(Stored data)

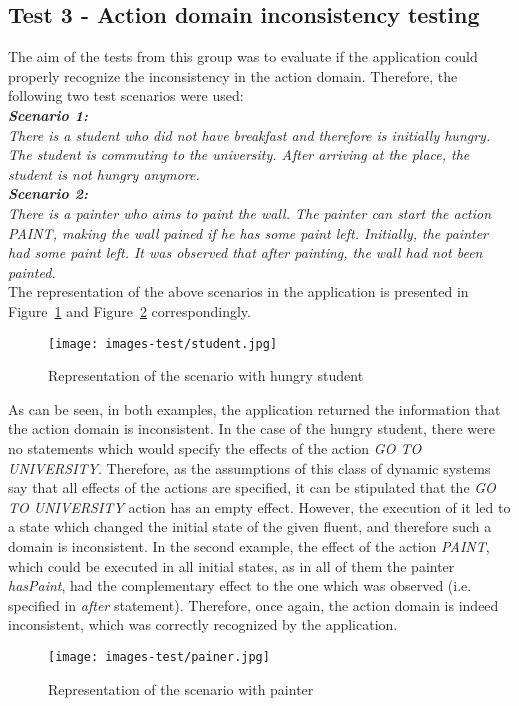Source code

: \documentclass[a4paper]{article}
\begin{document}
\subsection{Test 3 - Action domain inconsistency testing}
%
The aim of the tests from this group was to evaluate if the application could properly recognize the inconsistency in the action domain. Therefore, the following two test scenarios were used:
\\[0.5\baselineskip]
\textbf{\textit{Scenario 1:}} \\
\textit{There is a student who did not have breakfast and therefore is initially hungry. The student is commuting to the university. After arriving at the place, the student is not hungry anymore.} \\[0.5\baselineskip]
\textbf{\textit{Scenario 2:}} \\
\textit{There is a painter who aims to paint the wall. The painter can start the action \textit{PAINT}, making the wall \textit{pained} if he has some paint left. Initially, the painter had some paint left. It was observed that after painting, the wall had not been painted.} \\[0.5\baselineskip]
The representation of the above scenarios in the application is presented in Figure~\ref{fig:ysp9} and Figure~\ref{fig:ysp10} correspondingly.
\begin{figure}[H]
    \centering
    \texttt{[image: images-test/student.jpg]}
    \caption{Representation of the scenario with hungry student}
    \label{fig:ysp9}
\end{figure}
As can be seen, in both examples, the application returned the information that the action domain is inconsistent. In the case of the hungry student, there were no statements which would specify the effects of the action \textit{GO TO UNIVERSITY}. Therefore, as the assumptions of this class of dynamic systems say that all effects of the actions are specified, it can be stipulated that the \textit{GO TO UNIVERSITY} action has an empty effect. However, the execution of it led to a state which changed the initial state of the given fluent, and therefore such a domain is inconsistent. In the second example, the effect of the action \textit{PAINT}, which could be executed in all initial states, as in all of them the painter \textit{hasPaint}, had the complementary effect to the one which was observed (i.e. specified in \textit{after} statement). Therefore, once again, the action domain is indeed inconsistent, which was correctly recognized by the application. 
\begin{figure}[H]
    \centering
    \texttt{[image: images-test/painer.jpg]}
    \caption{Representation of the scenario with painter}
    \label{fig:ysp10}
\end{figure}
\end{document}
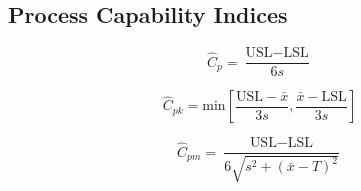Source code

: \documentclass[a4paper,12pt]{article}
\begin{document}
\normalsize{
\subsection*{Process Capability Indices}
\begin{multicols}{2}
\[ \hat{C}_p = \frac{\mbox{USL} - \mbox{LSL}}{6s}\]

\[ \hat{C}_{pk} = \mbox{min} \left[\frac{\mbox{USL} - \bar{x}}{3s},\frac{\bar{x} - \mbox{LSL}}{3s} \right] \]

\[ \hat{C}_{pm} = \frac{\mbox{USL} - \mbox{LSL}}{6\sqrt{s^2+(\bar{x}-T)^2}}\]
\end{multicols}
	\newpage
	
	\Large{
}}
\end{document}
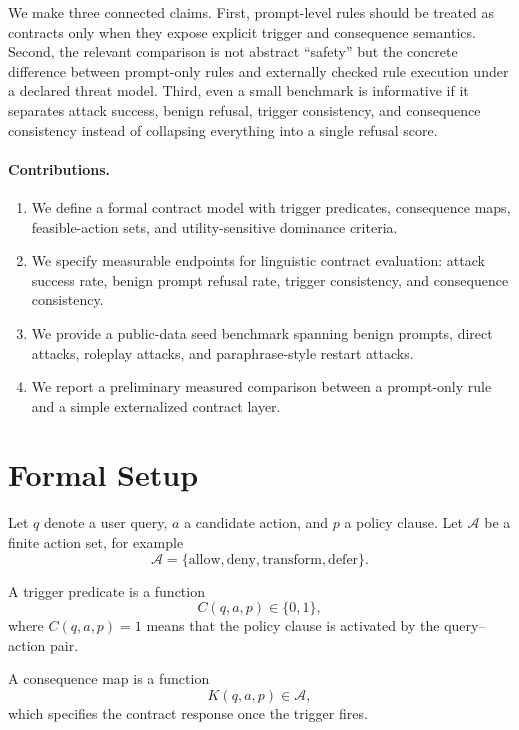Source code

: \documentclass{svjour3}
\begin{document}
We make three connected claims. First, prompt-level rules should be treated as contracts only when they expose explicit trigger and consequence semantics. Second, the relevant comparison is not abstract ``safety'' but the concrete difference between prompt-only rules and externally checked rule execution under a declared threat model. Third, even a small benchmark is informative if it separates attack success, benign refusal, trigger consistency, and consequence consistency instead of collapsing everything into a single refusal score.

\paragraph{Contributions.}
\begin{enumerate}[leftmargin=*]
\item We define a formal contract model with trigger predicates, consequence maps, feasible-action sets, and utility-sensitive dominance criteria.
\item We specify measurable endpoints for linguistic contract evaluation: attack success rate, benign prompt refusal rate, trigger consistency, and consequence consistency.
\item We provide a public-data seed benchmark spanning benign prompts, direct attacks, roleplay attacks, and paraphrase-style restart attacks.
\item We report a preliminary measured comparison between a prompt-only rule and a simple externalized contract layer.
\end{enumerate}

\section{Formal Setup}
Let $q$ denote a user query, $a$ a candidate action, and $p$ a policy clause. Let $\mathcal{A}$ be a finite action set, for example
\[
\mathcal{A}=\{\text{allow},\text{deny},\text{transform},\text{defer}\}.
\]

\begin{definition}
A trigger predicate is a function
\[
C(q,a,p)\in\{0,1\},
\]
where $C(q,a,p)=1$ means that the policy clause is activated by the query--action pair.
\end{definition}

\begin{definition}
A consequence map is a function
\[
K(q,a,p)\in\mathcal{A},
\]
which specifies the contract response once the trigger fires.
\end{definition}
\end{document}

---

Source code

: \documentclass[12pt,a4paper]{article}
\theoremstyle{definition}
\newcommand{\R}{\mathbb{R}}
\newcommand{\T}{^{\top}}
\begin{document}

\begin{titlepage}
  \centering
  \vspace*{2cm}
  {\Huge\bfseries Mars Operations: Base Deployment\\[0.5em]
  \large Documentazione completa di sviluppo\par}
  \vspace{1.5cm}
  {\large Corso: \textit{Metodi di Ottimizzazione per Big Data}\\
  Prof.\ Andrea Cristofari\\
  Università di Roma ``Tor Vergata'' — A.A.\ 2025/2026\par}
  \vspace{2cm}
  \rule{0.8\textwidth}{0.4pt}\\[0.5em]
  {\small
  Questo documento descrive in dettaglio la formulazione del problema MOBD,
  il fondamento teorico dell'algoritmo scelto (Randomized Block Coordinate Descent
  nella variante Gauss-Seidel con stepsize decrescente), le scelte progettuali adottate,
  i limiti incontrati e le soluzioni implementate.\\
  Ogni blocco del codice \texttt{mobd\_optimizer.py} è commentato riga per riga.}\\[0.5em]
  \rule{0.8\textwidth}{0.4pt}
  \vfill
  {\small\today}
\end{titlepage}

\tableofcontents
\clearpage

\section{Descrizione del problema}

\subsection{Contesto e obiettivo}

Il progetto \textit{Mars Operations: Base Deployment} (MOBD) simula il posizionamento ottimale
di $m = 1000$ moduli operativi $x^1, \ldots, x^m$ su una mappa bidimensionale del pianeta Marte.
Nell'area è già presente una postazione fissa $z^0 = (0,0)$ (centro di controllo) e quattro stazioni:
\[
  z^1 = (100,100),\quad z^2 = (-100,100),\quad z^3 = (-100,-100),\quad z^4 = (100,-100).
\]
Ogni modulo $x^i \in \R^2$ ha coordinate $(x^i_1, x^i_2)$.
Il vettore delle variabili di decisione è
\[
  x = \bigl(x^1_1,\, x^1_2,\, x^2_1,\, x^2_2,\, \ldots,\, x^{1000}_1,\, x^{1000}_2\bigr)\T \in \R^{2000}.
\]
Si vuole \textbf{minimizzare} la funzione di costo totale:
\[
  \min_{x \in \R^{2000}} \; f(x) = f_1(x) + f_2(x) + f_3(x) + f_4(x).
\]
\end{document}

[Task] Write down every line of the data above that includes the string "this".

[Task solution]
The aim of the tests from this group was to evaluate if the application could properly recognize the inconsistency in the action domain. Therefore, the following two test scenarios were used:
As can be seen, in both examples, the application returned the information that the action domain is inconsistent. In the case of the hungry student, there were no statements which would specify the effects of the action \textit{GO TO UNIVERSITY}. Therefore, as the assumptions of this class of dynamic systems say that all effects of the actions are specified, it can be stipulated that the \textit{GO TO UNIVERSITY} action has an empty effect. However, the execution of it led to a state which changed the initial state of the given fluent, and therefore such a domain is inconsistent. In the second example, the effect of the action \textit{PAINT}, which could be executed in all initial states, as in all of them the painter \textit{hasPaint}, had the complementary effect to the one which was observed (i.e. specified in \textit{after} statement). Therefore, once again, the action domain is indeed inconsistent, which was correctly recognized by the application. 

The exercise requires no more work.